The Concept of Acousmatic Sound in the Opera The Magic Flute of W.A. Mozart

By Kitty Zoontjes

The opera is – although it is a Saturday – always a bad day, because it is a postal day – with a full house and the usual success and repetitions, performed…I entered the stage during the aria with the magic bells of Papageno, because I wanted to play that myself. Then I played a trick: as soon as Schikaneder prepared to start singing, I made an arpeggio – he frightened –he looked around him, saw me and did not want to go on, I read his minds and strike another note – at that moment he beat the magic bells again en said: ‘Keep your mouth shut’, everyone was laughing; I believe, that many of them just then knew, that he did not play the instrument by himself.

(Mozart, "8 Oktober 1791" in Bauer & Deutsch 1963: 159-160, my own trans., K.Z.; see also Rosenberg 1965: 46)

Above-mentioned quotation is coming from a letter of Wolfgang Amadeus Mozart, who wrote this to his wife on 8 October 1791. From this quotation becomes clear, that the source of the sound of Papageno’s magic bells is not equal to the instrument visible on stage. There is an invisible, hidden source which makes the sound of the magic bells. This refers to the concept of acousmatic sound. The Magic Flute is a good example of an opera to examine this concept, because it is an opera of a new kind of genre of opera in Mozart’s time: the Singspiel.

In short, a Singspiel is an eighteenth century opera in German language and it contains spoken dialogues and is usually comic in tone (Bruls 2001: 59-61). In The Magic Flute, Mozart uses different techniques, and one of it is hearing something, of which you do not see the source. In the opera, there are three scenes in which Papageno uses the magic bells and in these scenes he also cannot sing. According to Carolyn Abbate, it looks like if the magic bells take over his voice (Abbate 2001: 79).

Since the première in 1791, The Magic Flute is one of the most performed operas in the world. According to Alfons Rosenberg, it is very interesting to examine all opera’s of Mozart and especially this opera, because of all the changes the opera had in the last 150 years. Not only from a technical view, but also from an artistic perspective, The Magic Flute is one of the most difficult opera’s. In the whole opera, there are fourteen stage-transformations and the opera has a lot of symbolic. Also the scenes with the magic bells, and in that sense the concept of acousmatic sound, are translated in very different ways to the stage.

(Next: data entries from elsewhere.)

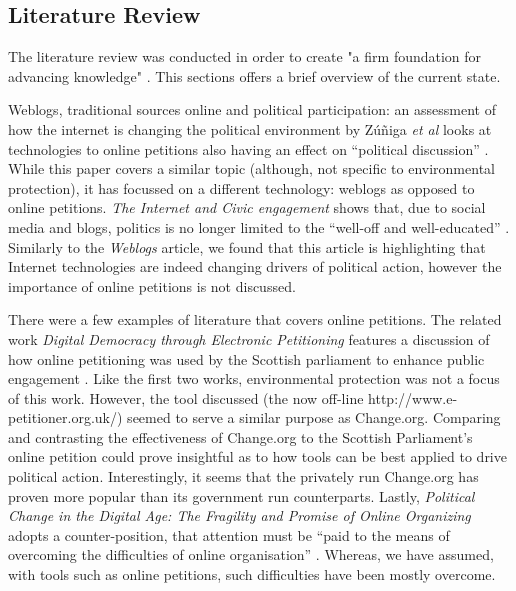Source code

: 
\subsection{Literature Review}
\label{subsec:literaturereview}
The literature review was conducted in order to create "a firm foundation for advancing knowledge" \citep[p. xiii]{webster2002analyzing}. This sections offers a brief overview of the current state.\par\vspace{0.2cm}

{Weblogs, traditional sources online and political participation: an assessment of how the internet is changing the political environment} by Zúñiga \textit{et al} looks at technologies to online petitions also having an effect on ``political discussion'' \citep{de2009weblogs}. While this paper covers a similar topic (although, not specific to environmental protection), it has focussed on a different technology: weblogs as opposed to online petitions. \textit{The Internet and Civic engagement} shows that, due to social media and blogs, politics is no longer limited to the ``well-off and well-educated'' \citep{smith2009internet}. Similarly to the \textit{Weblogs} article, we found that this article is highlighting that Internet technologies are indeed changing drivers of political action, however the importance of online petitions is not discussed.\par\vspace{0.2cm}

There were a few examples of literature that covers online petitions. The related work \textit{Digital Democracy through Electronic Petitioning} features a discussion of how online petitioning was used by the Scottish parliament to enhance public engagement \citep{macintosh2002digital}. Like the first two works, environmental protection was not a focus of this work. However, the tool discussed (the now off-line http://www.e-petitioner.org.uk/) seemed to serve a similar purpose as Change.org. Comparing and contrasting the effectiveness of Change.org to the Scottish Parliament's online petition could prove insightful as to how tools can be best applied to drive political action. Interestingly, it seems that the privately run Change.org has proven more popular than its government run counterparts. Lastly, \textit{Political Change in the Digital Age: The Fragility and Promise of Online Organizing} adopts a counter-position, that attention must be ``paid to the means of overcoming the difficulties of online organisation'' \citep{etling2010political}. Whereas, we have assumed, with tools such as online petitions, such difficulties have been mostly overcome.\par\vspace{0.2cm}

That is the reason, according to Rosenberg, why it is also interesting to examine different productions of The Magic Flute (Rosenberg 1965: 201).

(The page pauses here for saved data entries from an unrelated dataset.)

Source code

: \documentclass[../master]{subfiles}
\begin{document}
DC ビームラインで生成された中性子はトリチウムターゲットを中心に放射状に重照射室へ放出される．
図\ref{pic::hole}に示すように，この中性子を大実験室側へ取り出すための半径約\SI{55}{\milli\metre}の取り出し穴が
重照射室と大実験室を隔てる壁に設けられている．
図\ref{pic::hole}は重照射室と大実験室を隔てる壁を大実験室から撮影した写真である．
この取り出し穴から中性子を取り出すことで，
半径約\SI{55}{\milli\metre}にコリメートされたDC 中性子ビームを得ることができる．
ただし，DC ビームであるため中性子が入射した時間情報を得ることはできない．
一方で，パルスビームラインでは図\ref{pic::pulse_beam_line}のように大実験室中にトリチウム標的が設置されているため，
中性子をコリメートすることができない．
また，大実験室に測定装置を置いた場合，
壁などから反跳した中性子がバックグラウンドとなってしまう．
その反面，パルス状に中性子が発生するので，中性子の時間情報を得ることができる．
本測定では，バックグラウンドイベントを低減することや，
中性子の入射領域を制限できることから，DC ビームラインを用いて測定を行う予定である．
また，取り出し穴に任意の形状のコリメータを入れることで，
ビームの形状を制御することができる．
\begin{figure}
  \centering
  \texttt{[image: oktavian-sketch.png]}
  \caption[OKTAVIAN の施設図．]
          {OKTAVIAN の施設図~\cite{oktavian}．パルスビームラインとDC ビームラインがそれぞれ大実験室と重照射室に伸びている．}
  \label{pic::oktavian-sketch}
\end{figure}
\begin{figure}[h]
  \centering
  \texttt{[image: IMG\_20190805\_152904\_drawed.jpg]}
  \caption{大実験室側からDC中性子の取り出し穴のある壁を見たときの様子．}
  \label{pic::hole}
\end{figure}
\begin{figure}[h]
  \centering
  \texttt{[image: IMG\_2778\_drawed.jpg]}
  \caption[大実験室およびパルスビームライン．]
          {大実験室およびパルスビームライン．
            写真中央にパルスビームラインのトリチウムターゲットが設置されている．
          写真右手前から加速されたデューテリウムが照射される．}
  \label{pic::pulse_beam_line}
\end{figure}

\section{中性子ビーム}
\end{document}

In my essay, I will focus on the way the acousmatic sound of the magic bells is performed on stage in different productions. Are there differences in translating this concept of acousmatic sound to the stage in different productions of this opera? What exactly is the concept of acousmatic sound and what has the concept of ventriloquism to do with it? How can a libretto be translated to the stage? Are there differences in translating the concept of acousmatic sound? To make my argument, I will make use of these questions. On the basis of two different productions of the opera, I want to examine if there is a distinction in the way the concept acousmatic sound is performed. I will start with an explanation of the concept acousmatic sound as explained by Pierre Schaeffer and Michel Chion, and an explanation of the concept of ventriloquism of Steven Connor. I will also use the theory of Carolyn Abbate to make clear how these concepts are related to The Magic Flute. For that, I shall also explain something more about the opera itself and the ideas of Mozart. After that, I will focus on the theory of David Levin in accordance to translation to the stage. Before making a comparison between the two different productions, I will make an analysis of one scene from two different productions. The first production of The Magic Flute is a production of Opéra national de Paris (2001) in a direction of Benno Besson. The second production is from Internationale Opera Producties & Opera Nova-Bydgoszcz (2005) and the director was Matthias Remus. The two productions are different from each other in that sense that one is more like a fairy tale, while the other has characteristics of the Freemasonry. The scene of which I give an analysis, is the aria of Papageno in the second act: ‘Ein Mädchen oder Weibchen’ and in which he plays the magic bells. In my conclusion, I will intertwine the comparison between both productions and place this in the light of my theoretical concepts.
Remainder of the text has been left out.